322.051(3) (3)Before a vote is taken on the findings, the military judge shall, in the presence of the accused and counsel, instruct the members of the court as to the elements of the offense and charge them with all of the following:
322.051(3)(a) (a) That the accused shall be presumed to be innocent until his or her guilt is established by legal and competent evidence beyond reasonable doubt.
322.051(3)(b) (b) That, in the case being considered, if there is a reasonable doubt as to the guilt of the accused, the doubt must be resolved in favor of the accused and the accused must be acquitted.
322.051(3)(c) (c) That, if there is a reasonable doubt as to the degree of guilt, the finding shall be in a lower degree as to which there is no reasonable doubt.

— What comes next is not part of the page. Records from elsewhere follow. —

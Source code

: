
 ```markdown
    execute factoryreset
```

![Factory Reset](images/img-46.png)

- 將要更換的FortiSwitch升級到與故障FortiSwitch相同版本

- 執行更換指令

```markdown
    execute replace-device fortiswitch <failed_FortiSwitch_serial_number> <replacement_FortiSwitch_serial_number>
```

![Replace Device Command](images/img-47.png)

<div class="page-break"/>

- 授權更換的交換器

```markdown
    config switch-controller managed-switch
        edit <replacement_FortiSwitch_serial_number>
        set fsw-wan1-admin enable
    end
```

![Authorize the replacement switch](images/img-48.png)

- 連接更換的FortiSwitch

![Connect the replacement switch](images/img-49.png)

322.051(3)(d) (d) That the burden of proof to establish the guilt of the accused beyond reasonable doubt is upon the state.

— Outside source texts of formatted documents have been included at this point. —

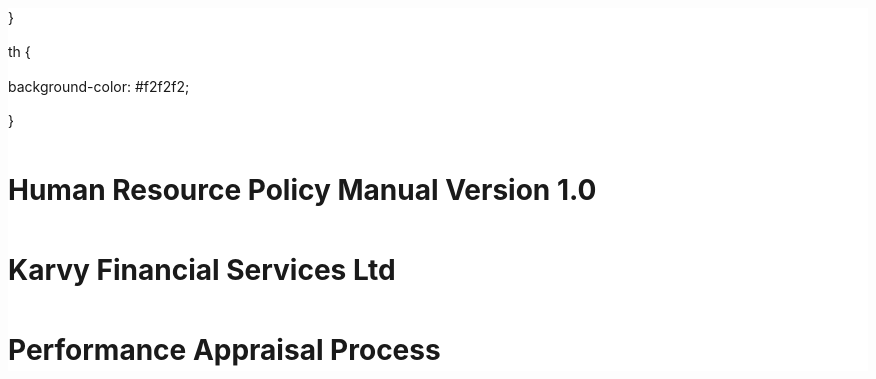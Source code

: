 




}






th {






background-color: #f2f2f2;






}













# Human Resource Policy Manual Version 1.0













# Karvy Financial Services Ltd













# Performance Appraisal Process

322.051(4) (4)Subsections (1), (2), and (3) do not apply to a court-martial composed of a military judge only. The military judge of a court-martial shall determine all questions of law and fact arising during the proceedings and, if the accused is convicted, adjudge an appropriate sentence. The military judge of a court-martial shall make a general finding and shall in addition, on request, find the facts specially. If an opinion or memorandum of decision is filed, it will be sufficient if the findings of fact appear.
322.051 History History: 2007 a. 200; 2009 a. 179.
322.052 322.052 Article 52 — Number of votes required.
322.052(1)(1)No person may be convicted of an offense except as provided in s. 322.045 (2) or s. 322.051 (4) or by the concurrence of two-thirds of the members present at the time the vote is taken.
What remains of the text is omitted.